━━━━━ Input data ━━━━━

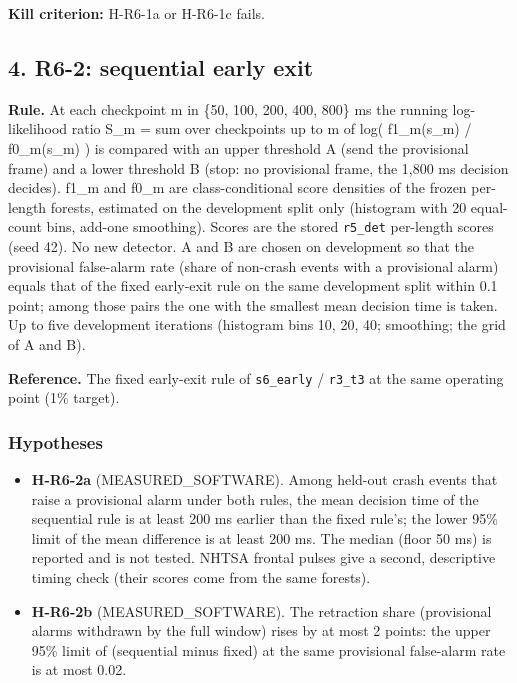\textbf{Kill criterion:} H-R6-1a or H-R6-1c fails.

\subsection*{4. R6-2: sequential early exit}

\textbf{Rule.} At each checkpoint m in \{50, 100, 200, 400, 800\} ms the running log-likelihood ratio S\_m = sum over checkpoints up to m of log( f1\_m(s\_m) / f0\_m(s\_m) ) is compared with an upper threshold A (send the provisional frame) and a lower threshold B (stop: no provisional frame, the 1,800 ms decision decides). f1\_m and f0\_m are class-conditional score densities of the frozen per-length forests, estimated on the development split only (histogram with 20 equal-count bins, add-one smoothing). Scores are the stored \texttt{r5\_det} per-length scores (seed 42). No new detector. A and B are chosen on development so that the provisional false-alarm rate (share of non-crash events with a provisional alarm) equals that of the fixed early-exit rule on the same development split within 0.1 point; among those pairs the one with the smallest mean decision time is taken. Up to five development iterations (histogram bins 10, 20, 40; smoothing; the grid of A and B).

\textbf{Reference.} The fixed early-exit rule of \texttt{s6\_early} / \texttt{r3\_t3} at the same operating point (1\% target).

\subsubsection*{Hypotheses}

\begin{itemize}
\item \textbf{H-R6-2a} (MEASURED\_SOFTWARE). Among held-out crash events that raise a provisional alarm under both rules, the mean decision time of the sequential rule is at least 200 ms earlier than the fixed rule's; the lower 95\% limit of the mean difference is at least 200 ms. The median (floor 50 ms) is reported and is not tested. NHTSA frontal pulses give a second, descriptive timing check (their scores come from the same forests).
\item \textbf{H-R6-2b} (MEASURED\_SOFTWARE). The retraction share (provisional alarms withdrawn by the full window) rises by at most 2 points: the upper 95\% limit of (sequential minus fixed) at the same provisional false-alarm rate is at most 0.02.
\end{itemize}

━━━━━
━━━━━ Input data ━━━━━

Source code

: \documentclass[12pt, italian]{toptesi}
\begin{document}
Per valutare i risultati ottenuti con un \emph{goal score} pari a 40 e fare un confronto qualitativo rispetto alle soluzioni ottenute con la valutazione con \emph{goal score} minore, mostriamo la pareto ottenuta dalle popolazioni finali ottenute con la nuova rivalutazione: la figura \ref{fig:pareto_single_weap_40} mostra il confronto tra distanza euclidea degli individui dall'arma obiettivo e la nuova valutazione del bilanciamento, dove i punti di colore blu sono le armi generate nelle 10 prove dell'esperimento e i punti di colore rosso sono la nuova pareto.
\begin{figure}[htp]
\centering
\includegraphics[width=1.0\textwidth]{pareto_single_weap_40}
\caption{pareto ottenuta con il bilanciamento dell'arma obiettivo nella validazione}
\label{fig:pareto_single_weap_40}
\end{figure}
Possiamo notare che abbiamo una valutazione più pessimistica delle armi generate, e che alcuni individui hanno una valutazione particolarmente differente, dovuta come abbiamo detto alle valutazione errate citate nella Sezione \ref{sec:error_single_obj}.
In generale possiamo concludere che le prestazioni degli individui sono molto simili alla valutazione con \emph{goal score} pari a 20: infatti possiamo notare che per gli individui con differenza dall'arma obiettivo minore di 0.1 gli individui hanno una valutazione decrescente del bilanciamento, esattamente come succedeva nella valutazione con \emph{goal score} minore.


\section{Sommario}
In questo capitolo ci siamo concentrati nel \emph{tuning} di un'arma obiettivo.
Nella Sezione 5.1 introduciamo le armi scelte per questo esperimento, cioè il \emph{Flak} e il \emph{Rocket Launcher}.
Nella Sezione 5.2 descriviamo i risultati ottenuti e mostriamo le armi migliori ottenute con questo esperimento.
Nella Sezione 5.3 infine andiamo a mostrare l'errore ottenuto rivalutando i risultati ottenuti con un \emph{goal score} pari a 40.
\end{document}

━━━━━
━━━━━ Input data ━━━━━

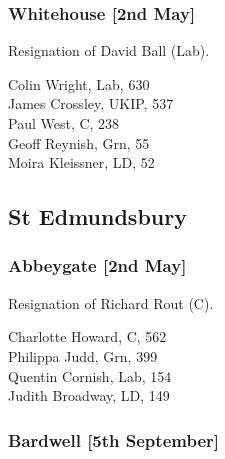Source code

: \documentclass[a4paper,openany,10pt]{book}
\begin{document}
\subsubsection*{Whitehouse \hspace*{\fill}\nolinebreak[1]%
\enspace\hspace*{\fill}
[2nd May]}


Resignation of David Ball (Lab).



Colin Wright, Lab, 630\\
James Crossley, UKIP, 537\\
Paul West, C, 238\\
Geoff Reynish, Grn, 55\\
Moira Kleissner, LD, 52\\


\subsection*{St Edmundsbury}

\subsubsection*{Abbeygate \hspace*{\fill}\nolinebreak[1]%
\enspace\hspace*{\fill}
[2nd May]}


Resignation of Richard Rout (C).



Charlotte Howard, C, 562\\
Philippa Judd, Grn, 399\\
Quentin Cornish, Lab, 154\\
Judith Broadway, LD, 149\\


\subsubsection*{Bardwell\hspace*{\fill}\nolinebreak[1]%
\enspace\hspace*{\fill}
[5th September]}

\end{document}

━━━━━

**Task goal**.
Among the entries above, copy exactly the stretch from the line holding "or H-R6-1c fails." through the line holding "R6-2: sequential early", leaving out any pictures.

**Exercise solution**.
\textbf{Kill criterion:} H-R6-1a or H-R6-1c fails.

\subsection*{4. R6-2: sequential early exit}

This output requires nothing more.